— Что же ты не договариваешь?
— …Я умею молчать, по лгать и притворяться не могу… Не заставляй меня говорить, это слишком тяжело».
Варвара Петровна настаивала, и… натянутая струна лопнула.
Тургенев «умел кротко и терпеливо молчать, когда… обида касалась его одного». Но речь шла также об интересах брата, и Тургенев не вытерпел:
«— Брату… жить нечем, есть нечего.
— Как? А именье!
— Никакого именья нет, и ничего ты нам не дала… Твои дарственные, как ты их называешь, никакой силы не имеют… Зачем вся эта комедия?
— Ты с ума сошел! — закричала Варвара Петровна. — Ты забываешь, с кем ты говоришь!
— Да я и не хотел ничего говорить, я желал молчать…
И в голосе его слышалась такая тоска. Казалось, слезы душили его.
— Мне брата жаль, — продолжал он после некоторого молчания. — За что ты его сгубила?
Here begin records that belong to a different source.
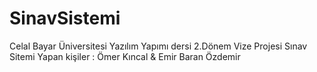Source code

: # SinavSistemi
Celal Bayar Üniversitesi Yazılım Yapımı dersi 2.Dönem Vize Projesi Sınav Sitemi
Yapan kişiler : Ömer Kıncal & Emir Baran Özdemir
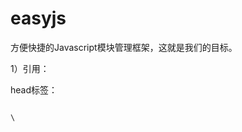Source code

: easyjs
======

方便快捷的Javascript模块管理框架，这就是我们的目标。


1）引用：

head标签：

<code>
\<script src="./libs/easyjs.0.0.1.js" id="root" data-config="./config.js" data-main="./app.js"\>\</script\>
</code>

属性：

src: 框架地址，目录只认libs
id: 只读
data-config: 配置文件地址
data-main: 主文件地址

2）书写：

代码：

define(function(require, exports, module) {
	require("a");
	var b = require("f");
	module.use("http://js.ku6cdn.com/comm/my/libs/jquery.1.9.1.js", function(){
		console.log(jQuery);
	});
	module.use("./plugs/plugs.js", function(){
		console.log("plugs");
	});
	exports.aaa = "a";
});

解释：

require: 引入指定名称的模块，如模块提供返回接口，就会返回结果。
exports: 返回值对象。
module: easyjs主体。

单模块配置及引用方式：

module.config(配置对象);

module.use(引用模块地址, 回调函数);

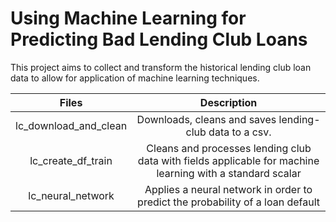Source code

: # Using Machine Learning for Predicting Bad Lending Club Loans

This project aims to collect and transform the historical lending club loan data to allow for application of machine learning techniques.


| Files               | Description           |
|:-----:|:----------------------------------------------------------:|
|lc_download_and_clean|Downloads, cleans and saves lending-club data to a csv.|
|lc_create_df_train   |Cleans and processes lending club data with fields applicable for machine learning with a standard scalar|
|lc_neural_network    |Applies a neural network in order to predict the probability of a loan default|


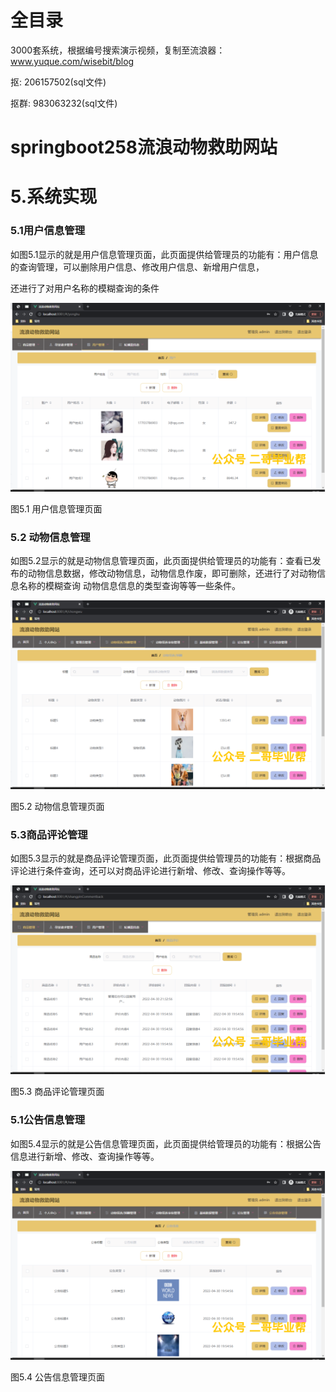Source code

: # 全目录

3000套系统，根据编号搜索演示视频，复制至流浪器：www.yuque.com/wisebit/blog


<p>抠: 206157502(sql文件)</p>
<p>抠群: 983063232(sql文件)</p>


# springboot258流浪动物救助网站

# 5.系统实现


### 5.1用户信息管理
如图5.1显示的就是用户信息管理页面，此页面提供给管理员的功能有：用户信息的查询管理，可以删除用户信息、修改用户信息、新增用户信息，

还进行了对用户名称的模糊查询的条件

![](/md/blog.020.png)

图5.1 用户信息管理页面
### 5.2 动物信息管理
如图5.2显示的就是动物信息管理页面，此页面提供给管理员的功能有：查看已发布的动物信息数据，修改动物信息，动物信息作废，即可删除，还进行了对动物信息名称的模糊查询 动物信息信息的类型查询等等一些条件。

![](/md/blog.021.png)



图5.2 动物信息管理页面
### 5.3商品评论管理
如图5.3显示的就是商品评论管理页面，此页面提供给管理员的功能有：根据商品评论进行条件查询，还可以对商品评论进行新增、修改、查询操作等等。

![](/md/blog.022.png)


图5.3 商品评论管理页面
### 5.1公告信息管理
如图5.4显示的就是公告信息管理页面，此页面提供给管理员的功能有：根据公告信息进行新增、修改、查询操作等等。

![](/md/blog.023.png)



图5.4 公告信息管理页面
Ты… заставила его бросить службу, переехать сюда с семьей. Но ведь он там жил, жил своими трудами… и был сравнительно покоен. А тут со дня его приезда ты… постоянно его мучаешь, не тем, так другим.
— Чем? Скажи, чем? — волновалась Варвара Петровна.
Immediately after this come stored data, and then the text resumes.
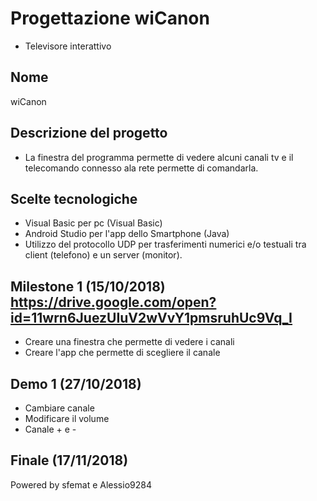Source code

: # Progettazione wiCanon
- Televisore interattivo

## Nome
wiCanon

## Descrizione del progetto
- La finestra del programma permette di vedere alcuni canali tv e il telecomando connesso ala rete permette di comandarla.

## Scelte tecnologiche
- Visual Basic per pc (Visual Basic)
- Android Studio per l'app dello Smartphone (Java)
- Utilizzo del protocollo UDP per trasferimenti numerici e/o testuali tra client (telefono) e un server (monitor).

## Milestone 1 (15/10/2018) https://drive.google.com/open?id=11wrn6JuezUIuV2wVvY1pmsruhUc9Vq_I
- Creare una finestra che permette di vedere i canali
- Creare l'app che permette di scegliere il canale

## Demo 1 (27/10/2018)
- Cambiare canale
- Modificare il volume
- Canale + e -

## Finale (17/11/2018)

Powered by sfemat e Alessio9284
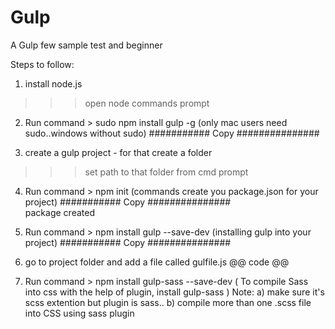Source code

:# Gulp
A Gulp few sample test and beginner 

Steps to follow: 

1) install node.js 
 >>> open node commands prompt

2) Run command > sudo npm install gulp -g (only mac users need sudo..windows without sudo)
  ########### Copy ############### 

3) create a gulp project - for that create a folder
 >>> set path to that folder from cmd prompt

4) Run command > npm init (commands create you package.json for your project)
  ########### Copy ###############  
  package created

5) Run command > npm install gulp --save-dev (installing gulp into your project)
  ########### Copy ############### 

6) go to project folder and add a file called gulfile.js
  @@ code @@

7) Run command > npm install gulp-sass --save-dev ( To compile Sass into css with the help of plugin, install gulp-sass )
Note: a) make sure it's scss extention but plugin is sass..
      b) compile more than one .scss file into CSS using sass plugin










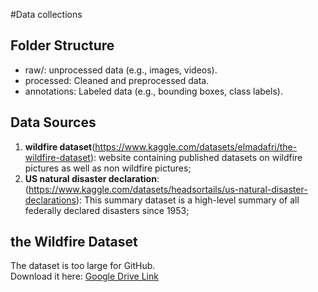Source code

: #Data collections

## Folder Structure
- raw/: unprocessed data (e.g., images, videos).
- processed: Cleaned and preprocessed data.
- annotations: Labeled data (e.g., bounding boxes, class labels).

## Data Sources
1. **wildfire dataset**(https://www.kaggle.com/datasets/elmadafri/the-wildfire-dataset):
        website containing published datasets on wildfire pictures as well as non wildfire pictures;
2. **US natural disaster declaration**:(https://www.kaggle.com/datasets/headsortails/us-natural-disaster-declarations):
        This summary dataset is a high-level summary of all federally declared disasters since 1953;

## the Wildfire Dataset
The dataset is too large for GitHub.  
Download it here: [Google Drive Link](https://drive.google.com/drive/folders/106JhKlMqQD54Tk0gyU2BB2Sh4AFvbvN5?usp=sharing)        
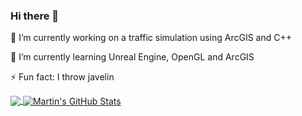 ### Hi there 👋

🔭 I’m currently working on a traffic simulation using ArcGIS and C++

🌱 I’m currently learning Unreal Engine, OpenGL and ArcGIS

⚡ Fun fact: I throw javelin

<a href="https://github.com/hamgod420/hamgod420">
  <img align="center" src="https://github-readme-stats.vercel.app/api/top-langs/?username=hamgod420&hide=java,html,tex&title_color=ffffff&text_color=c9cacc&icon_color=2bbc8a&bg_color=1d1f21&langs_count=3" />
</a>
<a href="https://github.com/hamgod420/hamgod420">
  <img align="center" src="https://github-readme-stats.vercel.app/api?username=hamgod420&show_icons=true&line_height=27&count_private=true&title_color=ffffff&text_color=c9cacc&icon_color=2bbc8a&bg_color=1d1f21" alt="Martin's GitHub Stats" />
</a>

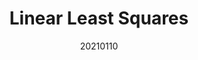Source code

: ---
layout: post
comments: True
date: 20210110
title: Linear Least Squares 
source_url: https://drive.google.com/drive/u/0/folders/1lFRRUJ1EHWxvaPNIWwQUMmU5Esom7Nkz
topics: [[[Matrix Analysis]]]
tags: [slides]
status: in-progress
---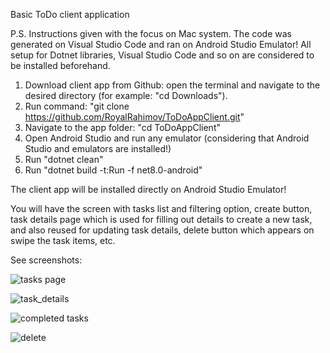 Basic ToDo client application

P.S. Instructions given with the focus on Mac system. The code was generated on Visual Studio Code and ran on Android Studio Emulator! All setup for Dotnet libraries, Visual Studio Code and so on are considered to be installed beforehand. 

1. Download client app from Github: open the terminal and navigate to the desired directory (for example: "cd Downloads").
2. Run command: "git clone https://github.com/RoyalRahimov/ToDoAppClient.git"
3. Navigate to the app folder: "cd ToDoAppClient"
4. Open Android Studio and run any emulator (considering that Android Studio and emulators are installed!)
5. Run "dotnet clean"
6. Run "dotnet build -t:Run -f net8.0-android"

The client app will be installed directly on Android Studio Emulator! 

You will have the screen with tasks list and filtering option, create button, task details page which is used for filling out details to create a new task, and also reused for updating task details, delete button which appears on swipe the task items, etc.

See screenshots:

![tasks page](https://github.com/user-attachments/assets/6c3f58db-b005-41ac-9bd7-a68c1a76053c)

![task_details](https://github.com/user-attachments/assets/0204bfca-0988-42c1-81a6-e48835f2bf66)

![completed tasks](https://github.com/user-attachments/assets/07efad31-cbcd-4a0c-835d-b292eb374e68)

![delete](https://github.com/user-attachments/assets/da4bbe0f-8472-4a15-8388-0a331cda07b1)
— Всем! — уже с отчаянием и не сдерживаясь воскликнул Иван Сергеевич. — Да кого ты не мучаешь? Всех! Кто возле тебя свободно дышит? — И он крупными шагами заходил по комнате. — …Мы были тебе всегда почтительными сыновьями, а у тебя в нас веры нет… Ты только веришь в свою власть. А что она тебе дала? Право мучить всех».
Варвара Петровна попыталась защищаться:
«— Да что я за злодейка такая!.. Какое я кому зло делаю?
— Как кому? Да кто возле тебя счастлив? Вспомни только Полякова, Агафью, всех, кого ты преследовала, ссылала. Все они могли бы любить тебя… А ты всех делаешь несчастными…
— Никто меня никогда не любил и не любит, и даже дети мои и те против меня!»
Тургенев пытался разубедить ее.
«— Нет у меня детей! — вдруг закричала Варвара Петровна. — Ступай!
— Maman! — бросился к ней Иван Сергеевич.
— Ступай! — еще громче повторила ему мать…»
После этой ссоры Варвара Петровна и сбросила в гневе со стола любимый портрет сына.
Житова увидела Тургенева выходящим из кабинета матери. Слезы текли по щекам его. Он шел, опустив голову. «Казалось, что она склонилась под тяжестью безысходного тяжкого горя».
И на Варвару Петровну тяжело подействовали изгнание любимца и муки оскорбленного самолюбия. С ней сделался нервный припадок — не притворный, а самый настоящий. И все же она оставалась каменно-глухой к просьбам сыновей принять их.
Она решила вернуться в Спасское (предыдущая сцена происходила в Москве, в родовом доме на Пречистенке). Воспитанница вынуждена была сообщить ей, что сыновья уехали раньше.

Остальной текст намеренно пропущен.